Isso também é só para quem tenha 4x4, pois essas estradas...

Parabéns pela foto-reportagem, mais uma dessa serra e dessa zona do país que é uma verdadeira "Meca" para os amantes do frio e da neve! 

Só discordo da tua afirmação:



> Contribuindo para perpetuar uma semana que foi das mais democráticas em termos de neve no nosso país, (...)



Pois essa democracia terminou algures na Beira Baixa e o resto!? 

É certo que no passado dia 30 de Novembro, a colega Sissi, relatou aproximadamente 30 minutos de alguma queda de neve na Serra de São Mamede, mas ainda nem conta para as estatísticas... . Por isso faltam ainda algumas zonas mais a Sul.

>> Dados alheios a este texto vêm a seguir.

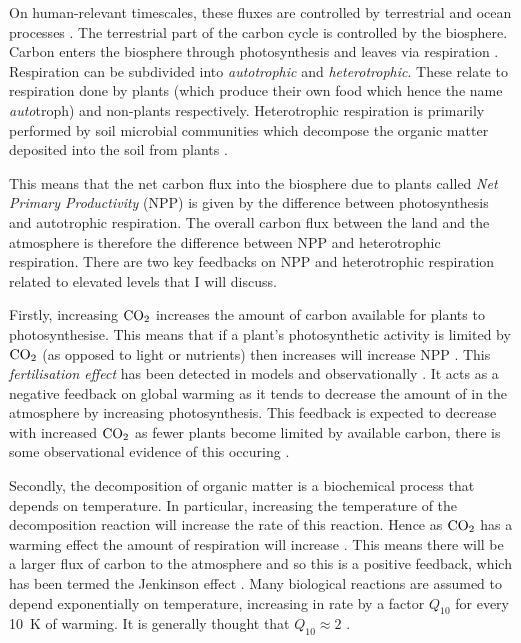 On human-relevant timescales, these fluxes are controlled by terrestrial and ocean processes \parencite{AR6}. The terrestrial part of the carbon cycle is controlled by the
biosphere. Carbon enters the biosphere through photosynthesis and leaves via respiration \parencite{Jenkinson1991}. Respiration can be subdivided into \emph{autotrophic} and \emph{heterotrophic}.
These relate to respiration done by plants (which produce their own food which hence the name \emph{auto}troph) and non-plants respectively. Heterotrophic respiration
is primarily performed by soil microbial communities which decompose the organic matter deposited into the soil from plants \parencite{Singh1977}.

This means that the net carbon flux into the biosphere due to plants called \emph{Net Primary Productivity} (NPP) is given by the difference between photosynthesis and
autotrophic respiration. The overall carbon flux between the land and the atmosphere is therefore the difference between NPP and heterotrophic respiration. There are two key feedbacks
on NPP and heterotrophic respiration related to elevated  levels that I will discuss.

Firstly, increasing $\ce{CO2}$ increases the amount of carbon available for plants to photosynthesise. This means that if a plant's photosynthetic activity is limited by
$\ce{CO2}$ (as opposed to light or nutrients) then increases  will increase NPP \parencite{Wenzel2016}. This \emph{ fertilisation effect} has been detected
in models \parencite{Friedlingstein2006,Arora2020} and observationally \parencite{Ainsworth2007,KolbySmith2016}. It acts as a negative feedback
on global warming as it tends to decrease the amount of  in the atmosphere by increasing photosynthesis. This feedback is expected to decrease with increased $\ce{CO2}$ as
fewer plants become limited by available carbon, there is some observational evidence of this occuring \parencite{Wang2020}.

Secondly, the decomposition of organic matter is a biochemical process that depends on temperature. In particular, increasing the temperature of the decomposition reaction
will increase the rate of this reaction. Hence as $\ce{CO2}$ has a warming effect the amount of respiration will increase \parencite{Jenkinson1991}. This means there will be a larger flux of carbon to the
atmosphere and so this is a positive feedback, which has been termed the Jenkinson effect \parencite{Luke2011}.
Many biological reactions are assumed to depend exponentially on temperature, increasing in rate by a factor $Q_{10}$ for every
\SI{10}{\kelvin} of warming. It is generally thought that $Q_{10} \approx 2$ \parencite{Jones2001}.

E ai sim será _mais democrática_! 

Um abraço e obrigado por partilhares connosco momentos tão belos!


----------



## ACalado (2 Dez 2010 às 16:23)

Boas fotos   Sem dúvida a Serra da Nogueira também é bastante bonita


----------



## Veterano (2 Dez 2010 às 17:06)

Boa reportagem, Z13. Só foi pena o sol não ajudar à paisagem.


----------



## Brigantia (2 Dez 2010 às 18:41)

Muito boas z13
Paisagem espectacular


----------



## Gil_Algarvio (2 Dez 2010 às 18:45)

Fotos Belissimas!!! Paisagens lindas ja de si mas agora pintadas de Branco


----------



## Dan (2 Dez 2010 às 18:50)

Magnificas

Desta vez não pude ir até lá


----------



## MSantos (2 Dez 2010 às 22:24)

Belas fotos da nossa Serra da Nogueira Z13

Eu não tenho carro e só posso mesmo observa-la a partir de Bragança


----------



## actioman (3 Dez 2010 às 20:31)

MSantos disse:


> Belas fotos da nossa Serra da Nogueira Z13
> 
> Eu não tenho carro e só posso mesmo observa-la a partir de Bragança



Santos, tens de arranjar um carrito para não teres desculpa de não ires até essas serras! A vida de universitário hoje em dia sem carro é uma desgraça!


----------